I am going to take this opportunity to write about a subject I have written about previously, but after reading the many articles online this past week, perhaps it bearing repeating. We have been going through a very, very cold period the last couple of weeks. The entire east coast down to Florida has been unbelievably cold, I read that it hit 41 degrees in Key West one day last week. The extremely cold weather has been in the central part of the country as well, down into the Gulf states and into Texas. The last weather map I looked at, it appeared the only part of the country that had been spared were parts of California and Arizona.

Depending on what part of the country you live in, you may be used to extremely cold weather. People who live in Minnesota or North Dakota might wish for a 41 degree day in the winter, 41 degrees is warm when you are used to 5 degrees. However, alot of people live in areas where cold weather is almost unheard of, especially as cold as we have had recently. I grew up north of Pittsburgh, so I am used to cold and snow, but I confess I even purchased a couple of new kerosene heaters last week, and have been using them every day. Perhaps it’s a part of growing older, but the cold weather isn’t quite as enjoyable as it used to be.

People who live in parts of the country where it doesn’t usually get cold are burning their houses down. As I have mentioned before, fires and old houses don’t mix well. Fires and any houses don’t mix well. People who aren’t aware of heater safety, because they don’t normally use heaters, are making costly, and sometimes deadly mistakes. Electric heaters need to be checked prior to use, and kept away from flammable items. Make sure the cord isn’t damaged if its an old heater you haven’t used in a long time. Keep kerosene heaters away from flammable items like curtains or furniture. DO NOT let any portable heater run while you and your family are asleep, no matter how safe it looks. Use extra blankets, but do not go to sleep with a kerosene or space heater running. Make sure your smoke detectors are working, don’t wait for when the time changes to check them. If you are using heaters in your old house, check to make sure the detectors are functional now.

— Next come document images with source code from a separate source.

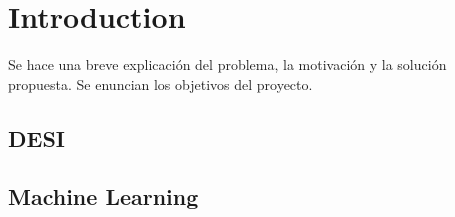 \chapter{Introduction}

Se hace una breve explicación del problema, la motivación y la solución propuesta. Se enuncian los objetivos del proyecto.


\section{DESI }

\section{Machine Learning}
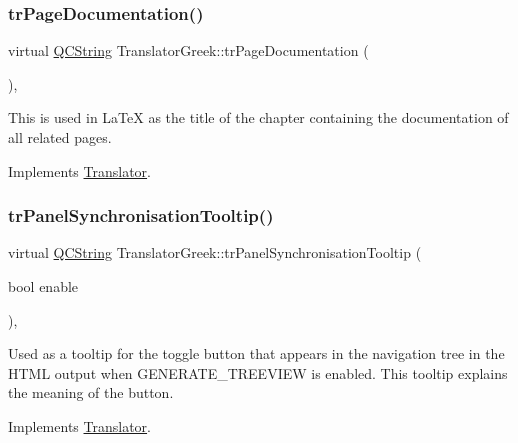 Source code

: \mbox{\label{class_translator_greek_af9b4ccfc75cdcc12ec46db89606459b4}} 
\subsubsection{\texorpdfstring{trPageDocumentation()}{trPageDocumentation()}}
{\footnotesize\ttfamily virtual \mbox{\hyperlink{class_q_c_string}{Q\+C\+String}} Translator\+Greek\+::tr\+Page\+Documentation (\begin{DoxyParamCaption}{ }\end{DoxyParamCaption})\hspace{0.3cm}{\ttfamily [inline]}, {\ttfamily [virtual]}}

This is used in La\+TeX as the title of the chapter containing the documentation of all related pages. 

Implements \mbox{\hyperlink{class_translator}{Translator}}.

\mbox{\label{class_translator_greek_adb0f9d5be27cefb6fb0cc3b593ec1ae7}} 
\subsubsection{\texorpdfstring{trPanelSynchronisationTooltip()}{trPanelSynchronisationTooltip()}}
{\footnotesize\ttfamily virtual \mbox{\hyperlink{class_q_c_string}{Q\+C\+String}} Translator\+Greek\+::tr\+Panel\+Synchronisation\+Tooltip (\begin{DoxyParamCaption}\item[{bool}]{enable }\end{DoxyParamCaption})\hspace{0.3cm}{\ttfamily [inline]}, {\ttfamily [virtual]}}

Used as a tooltip for the toggle button that appears in the navigation tree in the H\+T\+ML output when G\+E\+N\+E\+R\+A\+T\+E\+\_\+\+T\+R\+E\+E\+V\+I\+EW is enabled. This tooltip explains the meaning of the button. 

Implements \mbox{\hyperlink{class_translator}{Translator}}.

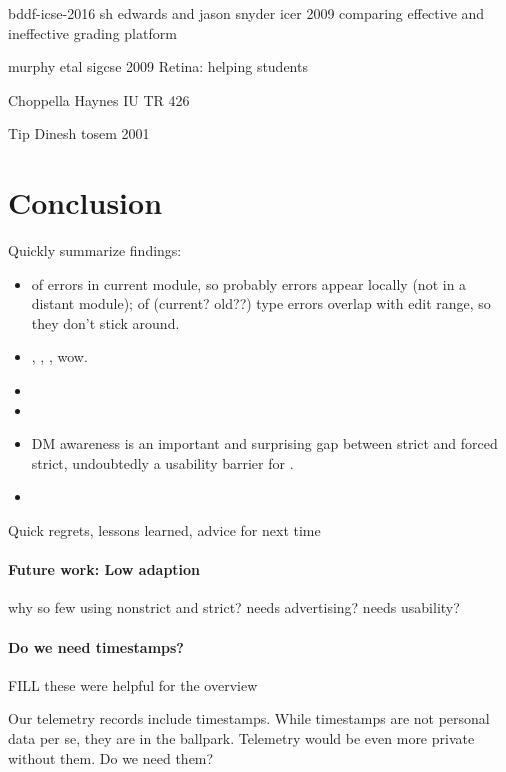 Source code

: \documentclass[english,submission,cleveref]{programming}
\begin{document}
bddf-icse-2016
 sh edwards and jason snyder icer 2009 comparing effective and ineffective grading platform

murphy etal sigcse 2009 Retina: helping students

Choppella Haynes IU TR 426

Tip Dinesh tosem 2001



\section{Conclusion}
\label{s:conclusion}

Quickly summarize findings:

\begin{itemize}
  \item
     of errors in current module, so probably errors appear locally (not in a distant module);
     of (current? old??) type errors overlap with edit range, so they don't stick around.
  \item
     \mnocheck{},   \mnonstrict{},   \mstrict{}, wow.
  \item
  \item
  \item
    DM awareness is an important and surprising gap between strict
    and forced strict, undoubtedly a usability barrier for \mstrict{}.
  \item
\end{itemize}

Quick regrets, lessons learned, advice for next time

\paragraph{Future work: Low adaption}

why so few using nonstrict and strict?
needs advertising?
needs usability?


\paragraph{Do we need timestamps?}

FILL these were helpful for the overview

Our telemetry records include timestamps.
While timestamps are not personal data per se, they are in the ballpark.
Telemetry would be even more private without them.
Do we need them?
\end{document}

Most of the house fires that have been occuring will have to be investigated to discover the cause. However, there seems to be no disputing that the number of house fires has shot up as temperatures have dropped, especially in the south. There has been an increase in house fires in Florida, Louisiana, Mississippi, Kentucky, Tennessee, and Texas, and those were just the first 4 stories I read. Please be careful.